Depuis juillet, le prix du gaz a flambé, en France, de 20%.

Depuis juillet, le prix du gaz a flambé, en France, de 20%.

Le gouvernement peut bien prendre des mesures temporaires pour soulager votre porte-monnaie… Tôt ou tard, vous ne couperez pas à une augmentation importante de vos factures.

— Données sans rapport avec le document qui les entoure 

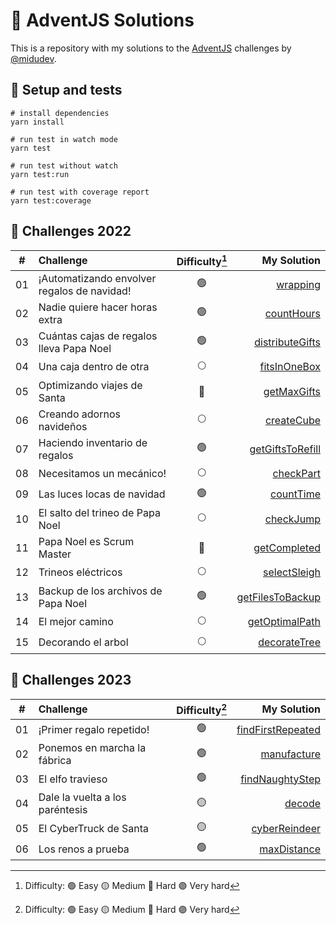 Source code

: # 🎄 AdventJS Solutions

This is a repository with my solutions to the [AdventJS](https://adventjs.dev/) challenges by [@midudev](https://twitter.com/midudev).

## 🧪 Setup and tests

```shell
# install dependencies
yarn install

# run test in watch mode
yarn test

# run test without watch
yarn test:run

# run test with coverage report
yarn test:coverage
```

## 🧩 Challenges 2022

|  #  | Challenge                                     | Difficulty[^1]  | My Solution                                                     |
| :-: | :--------------------------------             | :--------:      | ------------------------------------------------------:         |
| 01  | ¡Automatizando envolver regalos de navidad!   |     🟢          | [wrapping](/src/2022/challenge-01/wrapping.ts)                  |
| 02  | Nadie quiere hacer horas extra                |     🟢          | [countHours](/src/2022/challenge-02/countHours.ts)              |
| 03  | Cuántas cajas de regalos lleva Papa Noel      |     🟢          | [distributeGifts](src/2022/challenge-03/distributeGifts.ts)     |
| 04  | Una caja dentro de otra                       |     🌕          | [fitsInOneBox](/src/2022/challenge-04/fitsInOneBox.ts)          |
| 05  | Optimizando viajes de Santa                   |     🔴          | [getMaxGifts](/src/2022/challenge-05/getMaxGifts.ts)            |
| 06  | Creando adornos navideños                     |     🌕          | [createCube](/src/2022/challenge-06/createCube.ts)              |
| 07  | Haciendo inventario de regalos                |     🟢          | [getGiftsToRefill](/src/2022/challenge-07/getGiftsToRefill.ts)  |
| 08  | Necesitamos un mecánico!                      |     🌕          | [checkPart](/src/2022/challenge-08/checkPart.ts)                |
| 09  | Las luces locas de navidad                    |     🟢          | [countTime](/src/2022/challenge-09/countTime.ts)                |
| 10  | El salto del trineo de Papa Noel              |     🌕          | [checkJump](/src/2022/challenge-10/checkJump.ts)                |
| 11  | Papa Noel es Scrum Master                     |     🔴          | [getCompleted](/src/2022/challenge-11/getCompleted.ts)          |
| 12  | Trineos eléctricos                            |     🌕          | [selectSleigh](/src/2022/challenge-12/selectSleigh.ts)          |
| 13  | Backup de los archivos de Papa Noel           |     🟢          | [getFilesToBackup](/src/2022/challenge-13/getFilesToBackup.ts)  |
| 14  | El mejor camino                               |     🌕          | [getOptimalPath](/src/2022/challenge-14/getOptimalPath.ts)      |
| 15  | Decorando el arbol                            |     🌕          | [decorateTree](/src/2022/challenge-15/decorateTree.ts)          |

## 🧩 Challenges 2023

|  #  | Challenge                             | Difficulty[^1]  | My Solution                                                           |
| :-: | :--------------------------------     | :--------:      | ------------------------------------------------------:               |
| 01  | ¡Primer regalo repetido!              |     🟢          | [findFirstRepeated](/src/2023/challenge-01/findFirstRepeated.ts)      |
| 02  | Ponemos en marcha la fábrica          |     🟢          | [manufacture](/src/2023/challenge-02//manufacture.ts)                 |
| 03  | El elfo travieso                      |     🟢          | [findNaughtyStep](/src/2023/challenge-03//findNaughtyStep.ts)         |
| 04  | Dale la vuelta a los paréntesis       |     🟡          | [decode](/src/2023/challenge-04/decode.ts)                            |
| 05  | El CyberTruck de Santa                |     🟡          | [cyberReindeer](/src/2023/challenge-05/cyberReindeer.ts)              |
| 06  | Los renos a prueba                    |     🟢          | [maxDistance](/src/2023/challenge-06/maxDistance.ts)                  |

[^1]: Difficulty: 🟢 Easy 🟡 Medium 🔴 Hard 🟣 Very hard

Un record ! Et un comble, à un moment où les prix du marché mondial étaient au plus bas : l’exploitation massive des gaz non conventionnels a complètement changé la donne.

Aux Etats-Unis, les prix se sont effondrés de 70% en deux ans ; en Europe, de près de 20%. Sans aucun bénéfice pour les consommateurs français.

Explication : calé à 80% sur des contrats à long terme, eux-mêmes indexés sur le prix du pétrole, le prix du gaz n’a pas grand-chose à voir avec le marché mondial. « Cette formule a été mise en place pour protéger les Français en lissant la volatilité des prix des hydrocarbures, à la hausse comme à la baisse », plaide-t-on chez GDF-Suez…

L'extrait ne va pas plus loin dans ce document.